## INSTRUCTIONS TO FOLLOW
Tally the lines in the following entries that include the word "orario"; state only the total.

───── DATA IN THIS EXERCISE

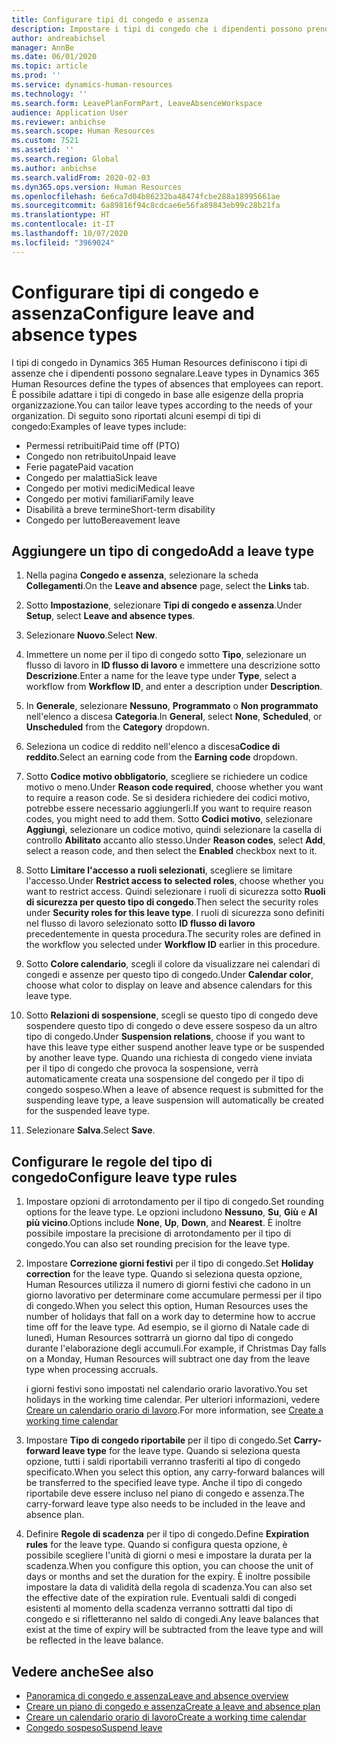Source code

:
 ```yaml
---
title: Configurare tipi di congedo e assenza
description: Impostare i tipi di congedo che i dipendenti possono prendere in Dynamics 365 Human Resources.
author: andreabichsel
manager: AnnBe
ms.date: 06/01/2020
ms.topic: article
ms.prod: ''
ms.service: dynamics-human-resources
ms.technology: ''
ms.search.form: LeavePlanFormPart, LeaveAbsenceWorkspace
audience: Application User
ms.reviewer: anbichse
ms.search.scope: Human Resources
ms.custom: 7521
ms.assetid: ''
ms.search.region: Global
ms.author: anbichse
ms.search.validFrom: 2020-02-03
ms.dyn365.ops.version: Human Resources
ms.openlocfilehash: 6e6ca7d04b86232ba48474fcbe288a18995661ae
ms.sourcegitcommit: 6a89816f94c8cdcae6e56fa89843eb99c28b21fa
ms.translationtype: HT
ms.contentlocale: it-IT
ms.lasthandoff: 10/07/2020
ms.locfileid: "3969024"
---
```

# <a name="configure-leave-and-absence-types"></a><span data-ttu-id="56607-103">Configurare tipi di congedo e assenza</span><span class="sxs-lookup"><span data-stu-id="56607-103">Configure leave and absence types</span></span>

<span data-ttu-id="56607-104">I tipi di congedo in Dynamics 365 Human Resources definiscono i tipi di assenze che i dipendenti possono segnalare.</span><span class="sxs-lookup"><span data-stu-id="56607-104">Leave types in Dynamics 365 Human Resources define the types of absences that employees can report.</span></span> <span data-ttu-id="56607-105">È possibile adattare i tipi di congedo in base alle esigenze della propria organizzazione.</span><span class="sxs-lookup"><span data-stu-id="56607-105">You can tailor leave types according to the needs of your organization.</span></span> <span data-ttu-id="56607-106">Di seguito sono riportati alcuni esempi di tipi di congedo:</span><span class="sxs-lookup"><span data-stu-id="56607-106">Examples of leave types include:</span></span>

- <span data-ttu-id="56607-107">Permessi retribuiti</span><span class="sxs-lookup"><span data-stu-id="56607-107">Paid time off (PTO)</span></span>
- <span data-ttu-id="56607-108">Congedo non retribuito</span><span class="sxs-lookup"><span data-stu-id="56607-108">Unpaid leave</span></span>
- <span data-ttu-id="56607-109">Ferie pagate</span><span class="sxs-lookup"><span data-stu-id="56607-109">Paid vacation</span></span>
- <span data-ttu-id="56607-110">Congedo per malattia</span><span class="sxs-lookup"><span data-stu-id="56607-110">Sick leave</span></span>
- <span data-ttu-id="56607-111">Congedo per motivi medici</span><span class="sxs-lookup"><span data-stu-id="56607-111">Medical leave</span></span>
- <span data-ttu-id="56607-112">Congedo per motivi familiari</span><span class="sxs-lookup"><span data-stu-id="56607-112">Family leave</span></span>
- <span data-ttu-id="56607-113">Disabilità a breve termine</span><span class="sxs-lookup"><span data-stu-id="56607-113">Short-term disability</span></span>
- <span data-ttu-id="56607-114">Congedo per lutto</span><span class="sxs-lookup"><span data-stu-id="56607-114">Bereavement leave</span></span>

## <a name="add-a-leave-type"></a><span data-ttu-id="56607-115">Aggiungere un tipo di congedo</span><span class="sxs-lookup"><span data-stu-id="56607-115">Add a leave type</span></span>

1. <span data-ttu-id="56607-116">Nella pagina **Congedo e assenza**, selezionare la scheda **Collegamenti**.</span><span class="sxs-lookup"><span data-stu-id="56607-116">On the **Leave and absence** page, select the **Links** tab.</span></span>

2. <span data-ttu-id="56607-117">Sotto **Impostazione**, selezionare **Tipi di congedo e assenza**.</span><span class="sxs-lookup"><span data-stu-id="56607-117">Under **Setup**, select **Leave and absence types**.</span></span>

3. <span data-ttu-id="56607-118">Selezionare **Nuovo**.</span><span class="sxs-lookup"><span data-stu-id="56607-118">Select **New**.</span></span>

4. <span data-ttu-id="56607-119">Immettere un nome per il tipo di congedo sotto **Tipo**, selezionare un flusso di lavoro in **ID flusso di lavoro** e immettere una descrizione sotto **Descrizione**.</span><span class="sxs-lookup"><span data-stu-id="56607-119">Enter a name for the leave type under **Type**, select a workflow from **Workflow ID**, and enter a description under **Description**.</span></span>

5. <span data-ttu-id="56607-120">In **Generale**, selezionare **Nessuno**, **Programmato** o **Non programmato** nell'elenco a discesa **Categoria**.</span><span class="sxs-lookup"><span data-stu-id="56607-120">In **General**, select **None**, **Scheduled**, or **Unscheduled** from the **Category** dropdown.</span></span>

6. <span data-ttu-id="56607-121">Seleziona un codice di reddito nell'elenco a discesa**Codice di reddito**.</span><span class="sxs-lookup"><span data-stu-id="56607-121">Select an earning code from the **Earning code** dropdown.</span></span>

7. <span data-ttu-id="56607-122">Sotto **Codice motivo obbligatorio**, scegliere se richiedere un codice motivo o meno.</span><span class="sxs-lookup"><span data-stu-id="56607-122">Under **Reason code required**, choose whether you want to require a reason code.</span></span> <span data-ttu-id="56607-123">Se si desidera richiedere dei codici motivo, potrebbe essere necessario aggiungerli.</span><span class="sxs-lookup"><span data-stu-id="56607-123">If you want to require reason codes, you might need to add them.</span></span> <span data-ttu-id="56607-124">Sotto **Codici motivo**, selezionare **Aggiungi**, selezionare un codice motivo, quindi selezionare la casella di controllo **Abilitato** accanto allo stesso.</span><span class="sxs-lookup"><span data-stu-id="56607-124">Under **Reason codes**, select **Add**, select a reason code, and then select the **Enabled** checkbox next to it.</span></span>

8. <span data-ttu-id="56607-125">Sotto **Limitare l'accesso a ruoli selezionati**, scegliere se limitare l'accesso.</span><span class="sxs-lookup"><span data-stu-id="56607-125">Under **Restrict access to selected roles**, choose whether you want to restrict access.</span></span> <span data-ttu-id="56607-126">Quindi selezionare i ruoli di sicurezza sotto **Ruoli di sicurezza per questo tipo di congedo**.</span><span class="sxs-lookup"><span data-stu-id="56607-126">Then select the security roles under **Security roles for this leave type**.</span></span> <span data-ttu-id="56607-127">I ruoli di sicurezza sono definiti nel flusso di lavoro selezionato sotto **ID flusso di lavoro** precedentemente in questa procedura.</span><span class="sxs-lookup"><span data-stu-id="56607-127">The security roles are defined in the workflow you selected under **Workflow ID** earlier in this procedure.</span></span>

9. <span data-ttu-id="56607-128">Sotto **Colore calendario**, scegli il colore da visualizzare nei calendari di congedi e assenze per questo tipo di congedo.</span><span class="sxs-lookup"><span data-stu-id="56607-128">Under **Calendar color**, choose what color to display on leave and absence calendars for this leave type.</span></span> 

10. <span data-ttu-id="56607-129">Sotto **Relazioni di sospensione**, scegli se questo tipo di congedo deve sospendere questo tipo di congedo o deve essere sospeso da un altro tipo di congedo.</span><span class="sxs-lookup"><span data-stu-id="56607-129">Under **Suspension relations**, choose if you want to have this leave type either suspend another leave type or be suspended by another leave type.</span></span> <span data-ttu-id="56607-130">Quando una richiesta di congedo viene inviata per il tipo di congedo che provoca la sospensione, verrà automaticamente creata una sospensione del congedo per il tipo di congedo sospeso.</span><span class="sxs-lookup"><span data-stu-id="56607-130">When a leave of absence request is submitted for the suspending leave type, a leave suspension will automatically be created for the suspended leave type.</span></span> 

10. <span data-ttu-id="56607-131">Selezionare **Salva**.</span><span class="sxs-lookup"><span data-stu-id="56607-131">Select **Save**.</span></span>

## <a name="configure-leave-type-rules"></a><span data-ttu-id="56607-132">Configurare le regole del tipo di congedo</span><span class="sxs-lookup"><span data-stu-id="56607-132">Configure leave type rules</span></span>

1. <span data-ttu-id="56607-133">Impostare opzioni di arrotondamento per il tipo di congedo.</span><span class="sxs-lookup"><span data-stu-id="56607-133">Set rounding options for the leave type.</span></span> <span data-ttu-id="56607-134">Le opzioni includono **Nessuno**, **Su**, **Giù** e **Al più vicino**.</span><span class="sxs-lookup"><span data-stu-id="56607-134">Options include **None**, **Up**, **Down**, and **Nearest**.</span></span> <span data-ttu-id="56607-135">È inoltre possibile impostare la precisione di arrotondamento per il tipo di congedo.</span><span class="sxs-lookup"><span data-stu-id="56607-135">You can also set rounding precision for the leave type.</span></span>

2. <span data-ttu-id="56607-136">Impostare **Correzione giorni festivi** per il tipo di congedo.</span><span class="sxs-lookup"><span data-stu-id="56607-136">Set **Holiday correction** for the leave type.</span></span> <span data-ttu-id="56607-137">Quando si seleziona questa opzione, Human Resources utilizza il numero di giorni festivi che cadono in un giorno lavorativo per determinare come accumulare permessi per il tipo di congedo.</span><span class="sxs-lookup"><span data-stu-id="56607-137">When you select this option, Human Resources uses the number of holidays that fall on a work day to determine how to accrue time off for the leave type.</span></span> <span data-ttu-id="56607-138">Ad esempio, se il giorno di Natale cade di lunedì, Human Resources sottrarrà un giorno dal tipo di congedo durante l'elaborazione degli accumuli.</span><span class="sxs-lookup"><span data-stu-id="56607-138">For example, if Christmas Day falls on a Monday, Human Resources will subtract one day from the leave type when processing accruals.</span></span>

   <span data-ttu-id="56607-139">i giorni festivi sono impostati nel calendario orario lavorativo.</span><span class="sxs-lookup"><span data-stu-id="56607-139">You set holidays in the working time calendar.</span></span> <span data-ttu-id="56607-140">Per ulteriori informazioni, vedere [Creare un calendario orario di lavoro](hr-leave-and-absence-working-time-calendar.md).</span><span class="sxs-lookup"><span data-stu-id="56607-140">For more information, see [Create a working time calendar](hr-leave-and-absence-working-time-calendar.md)</span></span>
   
 3. <span data-ttu-id="56607-141">Impostare **Tipo di congedo riportabile** per il tipo di congedo.</span><span class="sxs-lookup"><span data-stu-id="56607-141">Set **Carry-forward leave type** for the leave type.</span></span> <span data-ttu-id="56607-142">Quando si seleziona questa opzione, tutti i saldi riportabili verranno trasferiti al tipo di congedo specificato.</span><span class="sxs-lookup"><span data-stu-id="56607-142">When you select this option, any carry-forward balances will be transferred to the specified leave type.</span></span> <span data-ttu-id="56607-143">Anche il tipo di congedo riportabile deve essere incluso nel piano di congedo e assenza.</span><span class="sxs-lookup"><span data-stu-id="56607-143">The carry-forward leave type also needs to be included in the leave and absence plan.</span></span> 
 
 4. <span data-ttu-id="56607-144">Definire **Regole di scadenza** per il tipo di congedo.</span><span class="sxs-lookup"><span data-stu-id="56607-144">Define **Expiration rules** for the leave type.</span></span> <span data-ttu-id="56607-145">Quando si configura questa opzione, è possibile scegliere l'unità di giorni o mesi e impostare la durata per la scadenza.</span><span class="sxs-lookup"><span data-stu-id="56607-145">When you configure this option, you can choose the unit of days or months and set the duration for the expiry.</span></span> <span data-ttu-id="56607-146">È inoltre possibile impostare la data di validità della regola di scadenza.</span><span class="sxs-lookup"><span data-stu-id="56607-146">You can also set the effective date of the expiration rule.</span></span> <span data-ttu-id="56607-147">Eventuali saldi di congedi esistenti al momento della scadenza verranno sottratti dal tipo di congedo e si rifletteranno nel saldo di congedi.</span><span class="sxs-lookup"><span data-stu-id="56607-147">Any leave balances that exist at the time of expiry will be subtracted from the leave type and will be reflected in the leave balance.</span></span> 
 
 
## <a name="see-also"></a><span data-ttu-id="56607-148">Vedere anche</span><span class="sxs-lookup"><span data-stu-id="56607-148">See also</span></span>

- [<span data-ttu-id="56607-149">Panoramica di congedo e assenza</span><span class="sxs-lookup"><span data-stu-id="56607-149">Leave and absence overview</span></span>](hr-leave-and-absence-overview.md)
- [<span data-ttu-id="56607-150">Creare un piano di congedo e assenza</span><span class="sxs-lookup"><span data-stu-id="56607-150">Create a leave and absence plan</span></span>](hr-leave-and-absence-plans.md)
- [<span data-ttu-id="56607-151">Creare un calendario orario di lavoro</span><span class="sxs-lookup"><span data-stu-id="56607-151">Create a working time calendar</span></span>](hr-leave-and-absence-working-time-calendar.md)
- [<span data-ttu-id="56607-152">Congedo sospeso</span><span class="sxs-lookup"><span data-stu-id="56607-152">Suspend leave</span></span>](hr-leave-and-absence-suspend-leave.md)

──────────

## PROBLEM SOLUTION
2